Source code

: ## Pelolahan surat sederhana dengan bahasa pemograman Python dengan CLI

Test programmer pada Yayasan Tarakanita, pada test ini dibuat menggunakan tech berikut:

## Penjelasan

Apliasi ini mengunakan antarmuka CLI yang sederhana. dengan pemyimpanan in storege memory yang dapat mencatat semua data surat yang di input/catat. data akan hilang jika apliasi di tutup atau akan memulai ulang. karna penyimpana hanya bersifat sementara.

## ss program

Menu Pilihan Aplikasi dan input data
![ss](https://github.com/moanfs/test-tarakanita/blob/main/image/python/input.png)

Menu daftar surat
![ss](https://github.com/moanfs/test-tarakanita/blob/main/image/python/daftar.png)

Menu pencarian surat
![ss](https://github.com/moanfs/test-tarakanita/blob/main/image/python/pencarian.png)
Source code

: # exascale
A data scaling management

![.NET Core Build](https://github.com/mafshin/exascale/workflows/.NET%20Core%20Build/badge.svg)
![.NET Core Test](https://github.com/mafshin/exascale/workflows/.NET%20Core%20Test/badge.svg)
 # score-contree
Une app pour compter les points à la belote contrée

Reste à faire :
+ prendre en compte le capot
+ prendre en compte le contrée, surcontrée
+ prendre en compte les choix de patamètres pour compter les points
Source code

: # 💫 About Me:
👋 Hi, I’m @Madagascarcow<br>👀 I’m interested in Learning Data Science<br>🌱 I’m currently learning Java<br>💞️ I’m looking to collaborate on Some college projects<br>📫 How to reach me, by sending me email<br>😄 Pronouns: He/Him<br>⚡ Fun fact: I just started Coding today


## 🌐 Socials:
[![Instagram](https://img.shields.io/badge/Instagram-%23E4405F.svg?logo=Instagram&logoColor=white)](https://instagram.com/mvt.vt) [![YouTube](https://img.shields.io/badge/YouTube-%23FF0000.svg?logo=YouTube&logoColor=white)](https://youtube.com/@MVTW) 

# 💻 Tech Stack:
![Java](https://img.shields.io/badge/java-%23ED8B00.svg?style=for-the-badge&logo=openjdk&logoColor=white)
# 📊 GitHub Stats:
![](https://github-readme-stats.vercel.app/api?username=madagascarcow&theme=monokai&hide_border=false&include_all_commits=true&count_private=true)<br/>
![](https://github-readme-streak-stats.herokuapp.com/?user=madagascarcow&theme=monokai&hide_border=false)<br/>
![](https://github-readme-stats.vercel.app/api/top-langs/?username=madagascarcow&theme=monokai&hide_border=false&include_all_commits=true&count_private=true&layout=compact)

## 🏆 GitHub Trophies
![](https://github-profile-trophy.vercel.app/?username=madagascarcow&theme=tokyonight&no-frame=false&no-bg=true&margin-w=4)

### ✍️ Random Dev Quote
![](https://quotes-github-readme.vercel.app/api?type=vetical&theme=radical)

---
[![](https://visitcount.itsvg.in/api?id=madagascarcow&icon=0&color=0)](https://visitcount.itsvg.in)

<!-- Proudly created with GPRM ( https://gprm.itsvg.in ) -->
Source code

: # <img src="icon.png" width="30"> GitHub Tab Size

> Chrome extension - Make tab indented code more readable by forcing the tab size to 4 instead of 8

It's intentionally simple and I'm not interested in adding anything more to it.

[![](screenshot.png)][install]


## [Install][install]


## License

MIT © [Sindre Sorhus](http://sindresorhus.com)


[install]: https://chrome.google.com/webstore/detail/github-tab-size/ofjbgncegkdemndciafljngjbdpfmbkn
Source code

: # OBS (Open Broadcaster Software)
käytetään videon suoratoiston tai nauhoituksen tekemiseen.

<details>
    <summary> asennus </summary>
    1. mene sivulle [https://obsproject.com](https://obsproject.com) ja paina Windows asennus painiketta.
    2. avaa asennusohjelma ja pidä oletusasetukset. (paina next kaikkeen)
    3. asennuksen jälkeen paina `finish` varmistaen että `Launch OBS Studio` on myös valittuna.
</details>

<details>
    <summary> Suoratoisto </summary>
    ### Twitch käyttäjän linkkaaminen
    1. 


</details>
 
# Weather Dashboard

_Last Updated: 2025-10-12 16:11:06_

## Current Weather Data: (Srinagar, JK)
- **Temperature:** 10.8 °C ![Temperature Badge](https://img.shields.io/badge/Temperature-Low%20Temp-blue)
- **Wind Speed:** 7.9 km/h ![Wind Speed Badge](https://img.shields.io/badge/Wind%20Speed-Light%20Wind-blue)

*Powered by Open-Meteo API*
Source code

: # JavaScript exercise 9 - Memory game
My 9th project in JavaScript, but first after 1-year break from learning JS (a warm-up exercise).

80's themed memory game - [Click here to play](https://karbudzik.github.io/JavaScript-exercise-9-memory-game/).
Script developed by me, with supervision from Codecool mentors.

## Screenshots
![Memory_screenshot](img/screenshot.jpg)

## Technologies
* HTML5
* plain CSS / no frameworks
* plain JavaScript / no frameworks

#### Action item:
Copy every line above once more, precisely as it reads.

#### Exercise output:
Source code

: ## Pelolahan surat sederhana dengan bahasa pemograman Python dengan CLI

Test programmer pada Yayasan Tarakanita, pada test ini dibuat menggunakan tech berikut:

## Penjelasan

Apliasi ini mengunakan antarmuka CLI yang sederhana. dengan pemyimpanan in storege memory yang dapat mencatat semua data surat yang di input/catat. data akan hilang jika apliasi di tutup atau akan memulai ulang. karna penyimpana hanya bersifat sementara.

## ss program

Menu Pilihan Aplikasi dan input data
![ss](https://github.com/moanfs/test-tarakanita/blob/main/image/python/input.png)

Menu daftar surat
![ss](https://github.com/moanfs/test-tarakanita/blob/main/image/python/daftar.png)

Menu pencarian surat
![ss](https://github.com/moanfs/test-tarakanita/blob/main/image/python/pencarian.png)
Source code

: # exascale
A data scaling management

![.NET Core Build](https://github.com/mafshin/exascale/workflows/.NET%20Core%20Build/badge.svg)
![.NET Core Test](https://github.com/mafshin/exascale/workflows/.NET%20Core%20Test/badge.svg)
 # score-contree
Une app pour compter les points à la belote contrée

Reste à faire :
+ prendre en compte le capot
+ prendre en compte le contrée, surcontrée
+ prendre en compte les choix de patamètres pour compter les points
Source code

: # 💫 About Me:
👋 Hi, I’m @Madagascarcow<br>👀 I’m interested in Learning Data Science<br>🌱 I’m currently learning Java<br>💞️ I’m looking to collaborate on Some college projects<br>📫 How to reach me, by sending me email<br>😄 Pronouns: He/Him<br>⚡ Fun fact: I just started Coding today


## 🌐 Socials:
[![Instagram](https://img.shields.io/badge/Instagram-%23E4405F.svg?logo=Instagram&logoColor=white)](https://instagram.com/mvt.vt) [![YouTube](https://img.shields.io/badge/YouTube-%23FF0000.svg?logo=YouTube&logoColor=white)](https://youtube.com/@MVTW) 

# 💻 Tech Stack:
![Java](https://img.shields.io/badge/java-%23ED8B00.svg?style=for-the-badge&logo=openjdk&logoColor=white)
# 📊 GitHub Stats:
![](https://github-readme-stats.vercel.app/api?username=madagascarcow&theme=monokai&hide_border=false&include_all_commits=true&count_private=true)<br/>
![](https://github-readme-streak-stats.herokuapp.com/?user=madagascarcow&theme=monokai&hide_border=false)<br/>
![](https://github-readme-stats.vercel.app/api/top-langs/?username=madagascarcow&theme=monokai&hide_border=false&include_all_commits=true&count_private=true&layout=compact)

## 🏆 GitHub Trophies
![](https://github-profile-trophy.vercel.app/?username=madagascarcow&theme=tokyonight&no-frame=false&no-bg=true&margin-w=4)

### ✍️ Random Dev Quote
![](https://quotes-github-readme.vercel.app/api?type=vetical&theme=radical)

---
[![](https://visitcount.itsvg.in/api?id=madagascarcow&icon=0&color=0)](https://visitcount.itsvg.in)

<!-- Proudly created with GPRM ( https://gprm.itsvg.in ) -->
Source code

: # <img src="icon.png" width="30"> GitHub Tab Size

> Chrome extension - Make tab indented code more readable by forcing the tab size to 4 instead of 8

It's intentionally simple and I'm not interested in adding anything more to it.

[![](screenshot.png)][install]


## [Install][install]


## License

MIT © [Sindre Sorhus](http://sindresorhus.com)


[install]: https://chrome.google.com/webstore/detail/github-tab-size/ofjbgncegkdemndciafljngjbdpfmbkn
Source code

: # OBS (Open Broadcaster Software)
käytetään videon suoratoiston tai nauhoituksen tekemiseen.

<details>
    <summary> asennus </summary>
    1. mene sivulle [https://obsproject.com](https://obsproject.com) ja paina Windows asennus painiketta.
    2. avaa asennusohjelma ja pidä oletusasetukset. (paina next kaikkeen)
    3. asennuksen jälkeen paina `finish` varmistaen että `Launch OBS Studio` on myös valittuna.
</details>

<details>
    <summary> Suoratoisto </summary>
    ### Twitch käyttäjän linkkaaminen
    1. 


</details>
 
# Weather Dashboard

_Last Updated: 2025-10-12 16:11:06_

## Current Weather Data: (Srinagar, JK)
- **Temperature:** 10.8 °C ![Temperature Badge](https://img.shields.io/badge/Temperature-Low%20Temp-blue)
- **Wind Speed:** 7.9 km/h ![Wind Speed Badge](https://img.shields.io/badge/Wind%20Speed-Light%20Wind-blue)

*Powered by Open-Meteo API*
Source code

: # JavaScript exercise 9 - Memory game
My 9th project in JavaScript, but first after 1-year break from learning JS (a warm-up exercise).

80's themed memory game - [Click here to play](https://karbudzik.github.io/JavaScript-exercise-9-memory-game/).
Script developed by me, with supervision from Codecool mentors.

## Screenshots
![Memory_screenshot](img/screenshot.jpg)

## Technologies
* HTML5
* plain CSS / no frameworks
* plain JavaScript / no frameworks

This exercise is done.